Researchers have recently discovered that mobile apps that work with Bluetooth devices have an internal design problem that makes them vulnerable to hackers. The problem is inherent to the way Bluetooth devices communicate with the apps that are used to control them, according to researchers.
Think about any common Bluetooth device like wearable health trackers and smart devices like a thermostat, speaker and home assistant. What allows app and device to communicate is a broadcasted UUID or universally unique identifier. This connects the app to the smart device allowing the two to communicate.
This identifier is also housed in the mobile app code, while this is essential for communication it also makes the identifier vulnerable to hackers via the app itself.

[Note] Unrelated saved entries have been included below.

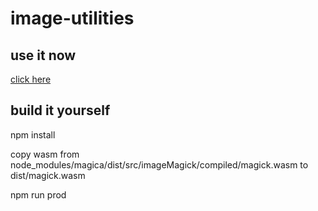 # image-utilities
## use it now

[click here](https://enderpicture.github.io/image-utilities/)

## build it yourself

npm install

copy wasm from node_modules/magica/dist/src/imageMagick/compiled/magick.wasm to dist/magick.wasm 

npm run prod
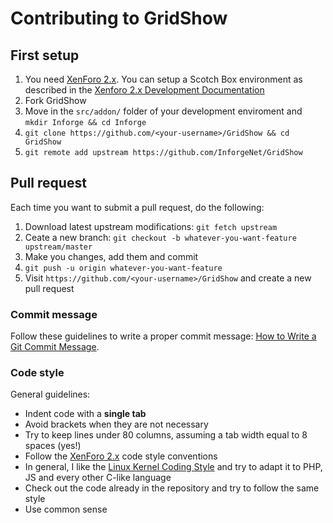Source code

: # Contributing to GridShow

## First setup

1. You need [XenForo 2.x](https://xenforo.com/). You can setup a Scotch Box
   environment as described in the [Xenforo 2.x Development
   Documentation](https://xenforo.com/xf2-docs/dev/scotchbox/)
2. Fork GridShow
3. Move in the `src/addon/` folder of your development enviroment and `mkdir Inforge && cd Inforge`
4. `git clone https://github.com/<your-username>/GridShow && cd GridShow`
5. `git remote add upstream https://github.com/InforgeNet/GridShow`

## Pull request

Each time you want to submit a pull request, do the following:

1. Download latest upstream modifications: `git fetch upstream`
2. Ceate a new branch: `git checkout -b whatever-you-want-feature upstream/master`
3. Make you changes, add them and commit
4. `git push -u origin whatever-you-want-feature`
5. Visit `https://github.com/<your-username>/GridShow` and create a new pull request

### Commit message

Follow these guidelines to write a proper commit message: [How to Write a Git
Commit Message](https://chris.beams.io/posts/git-commit/).

### Code style

General guidelines:

* Indent code with a **single tab**
* Avoid brackets when they are not necessary
* Try to keep lines under 80 columns, assuming a tab width equal to 8 spaces
  (yes!)
* Follow the [XenForo 2.x](https://xenforo.com/xf2-docs/dev/) code style
  conventions
* In general, I like the [Linux Kernel Coding
  Style](https://www.kernel.org/doc/html/latest/process/coding-style.html) and
  try to adapt it to PHP, JS and every other C-like language
* Check out the code already in the repository and try to follow the same style
* Use common sense

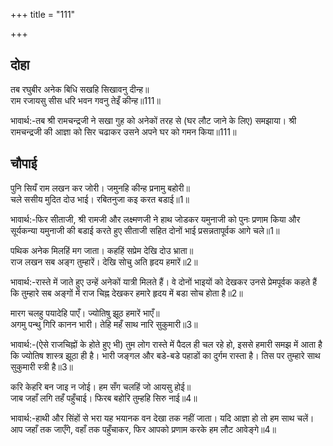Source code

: +++
title = "111"

+++
## दोहा
तब रघुबीर अनेक बिधि सखहि सिखावनु दीन्ह॥  
राम रजायसु सीस धरि भवन गवनु तेइँ कीन्ह॥111॥  

भावार्थ:-तब श्री रामचन्द्रजी ने सखा गुह को अनेकों तरह से (घर लौट जाने के लिए) समझाया। श्री रामचन्द्रजी की आज्ञा को सिर चढाकर उसने अपने घर को गमन किया॥111॥  




## चौपाई
पुनि सियँ राम लखन कर जोरी। जमुनहि कीन्ह प्रनामु बहोरी॥  
चले ससीय मुदित दोउ भाई। रबितनुजा कइ करत बडाई॥1॥  

भावार्थ:-फिर सीताजी, श्री रामजी और लक्ष्मणजी ने हाथ जोडकर यमुनाजी को पुनः प्रणाम किया और सूर्यकन्या यमुनाजी की बडाई करते हुए सीताजी सहित दोनों भाई प्रसन्नतापूर्वक आगे चले॥1॥  

पथिक अनेक मिलहिं मग जाता। कहहिं सप्रेम देखि दोउ भ्राता॥  
राज लखन सब अङ्ग तुम्हारें। देखि सोचु अति हृदय हमारें॥2॥  

भावार्थ:-रास्ते में जाते हुए उन्हें अनेकों यात्री मिलते हैं। वे दोनों भाइयों को देखकर उनसे प्रेमपूर्वक कहते हैं कि तुम्हारे सब अङ्गों में राज चिह्न देखकर हमारे हृदय में बडा सोच होता है॥2॥  

मारग चलहु पयादेहि पाएँ। ज्योतिषु झूठ हमारें भाएँ॥  
अगमु पन्थु गिरि कानन भारी। तेहि महँ साथ नारि सुकुमारी॥3॥  

भावार्थ:-(ऐसे राजचिह्नों के होते हुए भी) तुम लोग रास्ते में पैदल ही चल रहे हो, इससे हमारी समझ में आता है कि ज्योतिष शास्त्र झूठा ही है। भारी जङ्गल और बडे-बडे पहाडों का दुर्गम रास्ता है। तिस पर तुम्हारे साथ सुकुमारी स्त्री है॥3॥  

करि केहरि बन जाइ न जोई। हम सँग चलहिं जो आयसु होई॥  
जाब जहाँ लगि तहँ पहुँचाई। फिरब बहोरि तुम्हहि सिरु नाई॥4॥  

भावार्थ:-हाथी और सिंहों से भरा यह भयानक वन देखा तक नहीं जाता। यदि आज्ञा हो तो हम साथ चलें। आप जहाँ तक जाएँगे, वहाँ तक पहुँचाकर, फिर आपको प्रणाम करके हम लौट आवेङ्गे॥4॥  

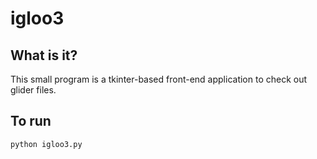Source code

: # igloo3

## What is it?
This small program is a tkinter-based front-end application to check out glider
files. 

## To run

``python igloo3.py``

Despite this, researchers say this doesn’t mean you should throw away your smart devices.
Realizing this, researchers created their own hacking device to test the extent of this vulnerability. Using an area about a mile wide around Ohio State’s campus they sent their hacking program on a search. Of 5,800 some devices 94.6 percent (5,500 of the devices) were vulnerable to fingerprint attacks and 7.4 percent (431 devices) were vulnerable to unauthorized access and eavesdropping style attacks.
Those vulnerable to the latter kind of attack had issues when device and app initially pair that puts them at risk for hacking. According to researchers, app developers need to tighten defenses during this initial process to fix the problem.